Patients consume health care but they don't pay the bills. Health insurance is so expensive in America because third parties, the real customers (insurance companies, employers and the government) pay the bills and make decisions in the name of the patient.

Patients are disconnected and insulated from the financial and medical decisions associated with their own health care. "When the direct linkage between the use of medical facilities and payment is broken, medical consumers lose their incentive to economize on their use of medical resources."[1]

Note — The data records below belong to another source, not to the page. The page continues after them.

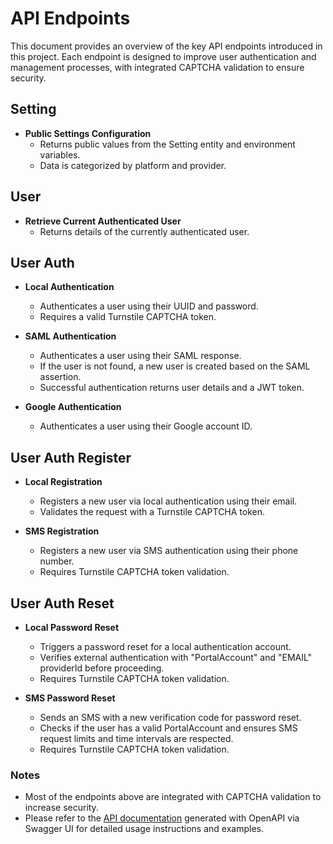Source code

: # API Endpoints

This document provides an overview of the key API endpoints introduced in this project. Each endpoint is designed to
improve user authentication and management processes, with integrated CAPTCHA validation to ensure security.

## Setting

- **Public Settings Configuration**
    - Returns public values from the Setting entity and environment variables.
    - Data is categorized by platform and provider.

## User

- **Retrieve Current Authenticated User**
    - Returns details of the currently authenticated user.

## User Auth

- **Local Authentication**
    - Authenticates a user using their UUID and password.
    - Requires a valid Turnstile CAPTCHA token.

- **SAML Authentication**
    - Authenticates a user using their SAML response.
    - If the user is not found, a new user is created based on the SAML assertion.
    - Successful authentication returns user details and a JWT token.

- **Google Authentication**
    - Authenticates a user using their Google account ID.

## User Auth Register

- **Local Registration**
    - Registers a new user via local authentication using their email.
    - Validates the request with a Turnstile CAPTCHA token.

- **SMS Registration**
    - Registers a new user via SMS authentication using their phone number.
    - Requires Turnstile CAPTCHA token validation.

## User Auth Reset

- **Local Password Reset**
    - Triggers a password reset for a local authentication account.
    - Verifies external authentication with "PortalAccount" and "EMAIL" providerId before proceeding.
    - Requires Turnstile CAPTCHA token validation.

- **SMS Password Reset**
    - Sends an SMS with a new verification code for password reset.
    - Checks if the user has a valid PortalAccount and ensures SMS request limits and time intervals are respected.
    - Requires Turnstile CAPTCHA token validation.

### Notes

- Most of the endpoints above are integrated with CAPTCHA validation to increase security.
- Please refer to the [API documentation](docs/index.html) generated with OpenAPI via Swagger UI for detailed usage
  instructions and examples.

People will shop around and spend the time looking for the best prices when they have to spend their own money. It's human nature. But because most health care consumers are out of the cost decision making loop, they neither know how much their treatments will cost ahead of time, nor do they feel responsibility to control costs for their own health care.

In a survey of 2,000 people with employer sponsored health coverage commissioned by Great-West Healthcare,[2] the people who responded spent twice as much time researching the purchase of a new car as they did researching their health coverage.

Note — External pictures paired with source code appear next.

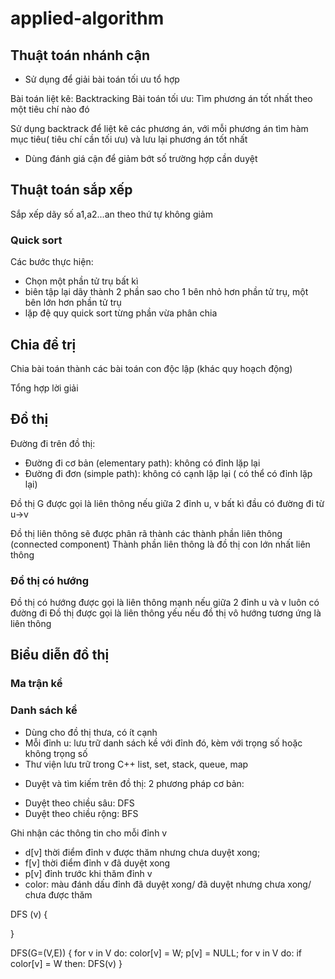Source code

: # applied-algorithm

## Thuật toán nhánh cận

* Sử dụng để giải bài toán tối ưu tổ hợp

Bài toán liệt kê: Backtracking
Bài toán tối ưu: Tìm phương án tốt nhất theo một tiêu chí nào đó

Sử dụng backtrack để liệt kê các phương án, với mỗi phương án tìm hàm mục tiêu( tiêu chí cần tối ưu) và lưu lại phương án tốt nhất

* Dùng đánh giá cận để giảm bớt số trường hợp cần duyệt



## Thuật toán sắp xếp
Sắp xếp dãy số a1,a2...an theo thứ tự không giảm

### Quick sort

Các bước thực hiện:
- Chọn một phần tử trụ bất kì
- biên tập lại dãy thành 2 phần sao cho 1 bên nhỏ hơn phần tử trụ, một bên lớn hơn phần tử trụ
- lặp đệ quy quick sort từng phần vừa phân chia

## Chia để trị

Chia bài toán thành các bài toán con độc lập
(khác quy hoạch động)

Tổng hợp lời giải


## Đồ thị

Đường đi trên đồ thị:
- Đường đi cơ bản (elementary path): không có đỉnh lặp lại
- Đường đi đơn (simple path): không có cạnh lặp lại ( có thể có đỉnh lặp lại)

Đồ thị G được gọi là liên thông nếu giữa 2 đỉnh u, v bất kì đầu có đường đi từ u->v

Đồ thị liên thông sẽ được phân rã thành các thành phần liên thông (connected component)
Thành phần liên thông là đồ thị con lớn nhất liên thông

### Đồ thị có hướng
Đồ thị có hướng được gọi là liên thông mạnh nếu giữa 2 đỉnh u và v luôn có đường đi
Đồ thị được gọi là liên thông yếu nếu đồ thị vô hướng tương ứng là liên thông


## Biểu diễn đồ thị

### Ma trận kề

### Danh sách kề
- Dùng cho đồ thị thưa, có ít cạnh
- Mỗi đỉnh u: lưu trữ danh sách kề với đỉnh đó, kèm với trọng số hoặc không trọng số
- Thư viện lưu trữ trong C++ list, set, stack, queue, map

* Duyệt và tìm kiếm trên đồ thị:
 2 phương pháp cơ bản:
 - Duyệt theo chiều sâu: DFS
 - Duyệt theo chiều rộng: BFS

 Ghi nhận các thông tin cho mỗi đỉnh v
 - d[v] thời điểm đỉnh v được thăm nhưng chưa duyệt xong;
 - f[v] thời điểm đỉnh v đã duyệt xong
 - p[v] đỉnh trước khi thăm đỉnh v
 - color: màu đánh dấu đỉnh đã duyệt xong/ đã duyệt nhưng chưa xong/ chưa được thăm


DFS (v) {

}

DFS(G=(V,E)) {
    for v in V do:
        color[v] = W;
        p[v] = NULL;
    for v in V do:
        if color[v] = W then:
            DFS(v)
}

* When consumers were asked to "guess" prices, they were within 1% on the price of a new Honda Accord, 8% on the price of a round trip airline ticket, but were off by 56% on the cost of a 4-day hospital stay.

* 63% discovered the cost of medical treatment only after they received the bill and 10% never knew.

* When asked if individuals should be extremely responsible for controlling medical costs, only 20% thought so.

State minimum coverage mandates drive health insurance costs even higher and are "One of the major causes of high-priced health insurance in the U.S."[3]

States increase upward pressure on health insurance costs when their "Guaranteed issue" regulation forces insurers to provide health coverage to all applicants regardless of health status.[4] As of 1999, 45 states restrict the ability of insurers to set rates based on an applicant's state of health [5]

* 21 states restricted rate variation based on health status to no more than 2:1

* Community rating (pure or modified) doesn't allow any consideration of health status for rate setting and is required in 13 states.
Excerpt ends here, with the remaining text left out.